» Assignment: Where does the string "give" occur in the records below? Copy every line that holds it.

+--

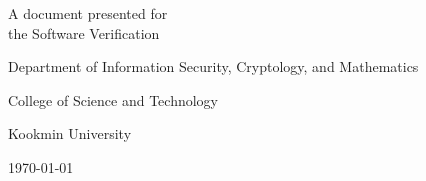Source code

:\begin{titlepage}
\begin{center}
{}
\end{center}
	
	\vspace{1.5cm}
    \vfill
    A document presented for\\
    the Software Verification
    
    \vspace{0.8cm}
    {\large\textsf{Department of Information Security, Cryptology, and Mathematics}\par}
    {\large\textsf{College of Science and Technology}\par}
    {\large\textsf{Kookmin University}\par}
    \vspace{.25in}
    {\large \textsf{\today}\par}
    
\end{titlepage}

+--

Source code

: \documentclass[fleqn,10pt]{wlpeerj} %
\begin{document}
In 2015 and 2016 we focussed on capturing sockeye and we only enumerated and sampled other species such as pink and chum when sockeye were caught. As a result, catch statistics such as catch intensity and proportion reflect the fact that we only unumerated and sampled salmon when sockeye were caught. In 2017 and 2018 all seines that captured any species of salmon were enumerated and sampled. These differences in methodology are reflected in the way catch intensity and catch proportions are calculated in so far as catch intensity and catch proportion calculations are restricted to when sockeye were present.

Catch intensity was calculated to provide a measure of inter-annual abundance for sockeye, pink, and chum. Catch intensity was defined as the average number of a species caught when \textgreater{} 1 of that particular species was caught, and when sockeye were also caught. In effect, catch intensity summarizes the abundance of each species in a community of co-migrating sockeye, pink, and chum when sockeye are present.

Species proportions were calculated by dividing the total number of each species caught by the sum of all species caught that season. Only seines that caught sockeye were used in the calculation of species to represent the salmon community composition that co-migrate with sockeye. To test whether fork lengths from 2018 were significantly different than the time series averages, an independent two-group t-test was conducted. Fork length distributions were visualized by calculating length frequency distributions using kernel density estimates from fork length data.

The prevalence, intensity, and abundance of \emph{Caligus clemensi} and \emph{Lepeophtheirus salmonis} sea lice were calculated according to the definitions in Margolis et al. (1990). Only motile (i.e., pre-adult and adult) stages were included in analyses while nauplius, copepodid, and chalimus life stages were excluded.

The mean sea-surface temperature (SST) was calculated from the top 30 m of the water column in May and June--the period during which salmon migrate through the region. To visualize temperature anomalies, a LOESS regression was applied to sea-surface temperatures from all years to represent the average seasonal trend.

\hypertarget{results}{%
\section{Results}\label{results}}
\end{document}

+--

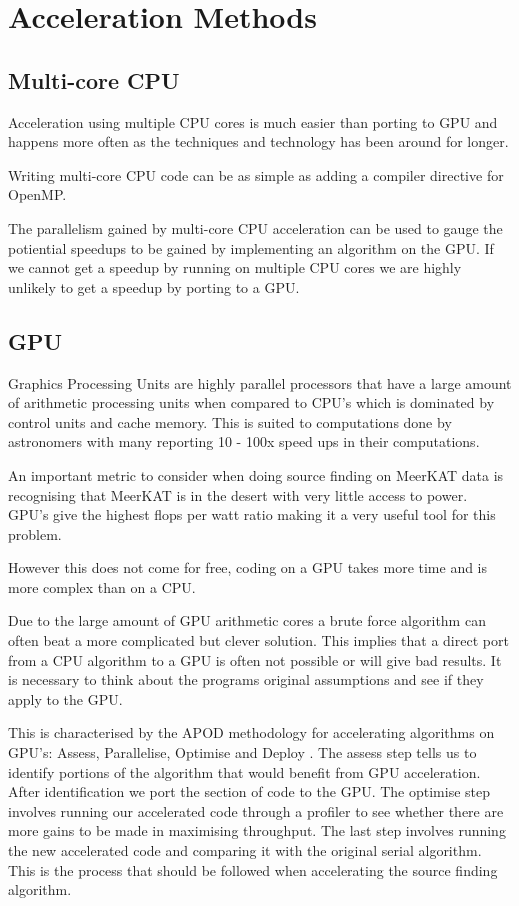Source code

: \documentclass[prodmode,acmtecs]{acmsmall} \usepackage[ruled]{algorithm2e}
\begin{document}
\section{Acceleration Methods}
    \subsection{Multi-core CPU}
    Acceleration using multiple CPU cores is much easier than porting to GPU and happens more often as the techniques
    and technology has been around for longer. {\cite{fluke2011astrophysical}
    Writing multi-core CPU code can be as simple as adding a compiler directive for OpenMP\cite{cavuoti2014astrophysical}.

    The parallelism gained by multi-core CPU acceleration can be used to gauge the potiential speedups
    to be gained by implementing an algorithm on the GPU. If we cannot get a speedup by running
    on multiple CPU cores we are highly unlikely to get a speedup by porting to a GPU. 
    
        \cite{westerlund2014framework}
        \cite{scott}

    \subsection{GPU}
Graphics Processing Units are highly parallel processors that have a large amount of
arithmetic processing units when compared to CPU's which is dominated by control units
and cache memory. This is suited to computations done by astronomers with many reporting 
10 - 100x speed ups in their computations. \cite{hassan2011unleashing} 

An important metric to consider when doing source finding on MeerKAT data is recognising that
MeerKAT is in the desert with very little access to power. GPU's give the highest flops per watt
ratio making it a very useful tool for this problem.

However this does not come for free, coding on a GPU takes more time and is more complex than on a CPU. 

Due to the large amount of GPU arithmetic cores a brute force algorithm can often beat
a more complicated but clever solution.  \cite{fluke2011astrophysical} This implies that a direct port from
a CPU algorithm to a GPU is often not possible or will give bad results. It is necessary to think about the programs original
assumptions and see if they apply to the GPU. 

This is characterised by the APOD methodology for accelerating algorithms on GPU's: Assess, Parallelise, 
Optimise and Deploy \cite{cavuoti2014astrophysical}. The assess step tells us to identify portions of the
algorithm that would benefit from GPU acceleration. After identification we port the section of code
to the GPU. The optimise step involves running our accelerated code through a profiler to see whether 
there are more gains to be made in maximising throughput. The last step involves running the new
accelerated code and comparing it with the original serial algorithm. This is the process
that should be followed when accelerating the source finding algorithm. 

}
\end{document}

+--

» Task output:
MeerKAT is in the desert with very little access to power. GPU's give the highest flops per watt
a CPU algorithm to a GPU is often not possible or will give bad results. It is necessary to think about the programs original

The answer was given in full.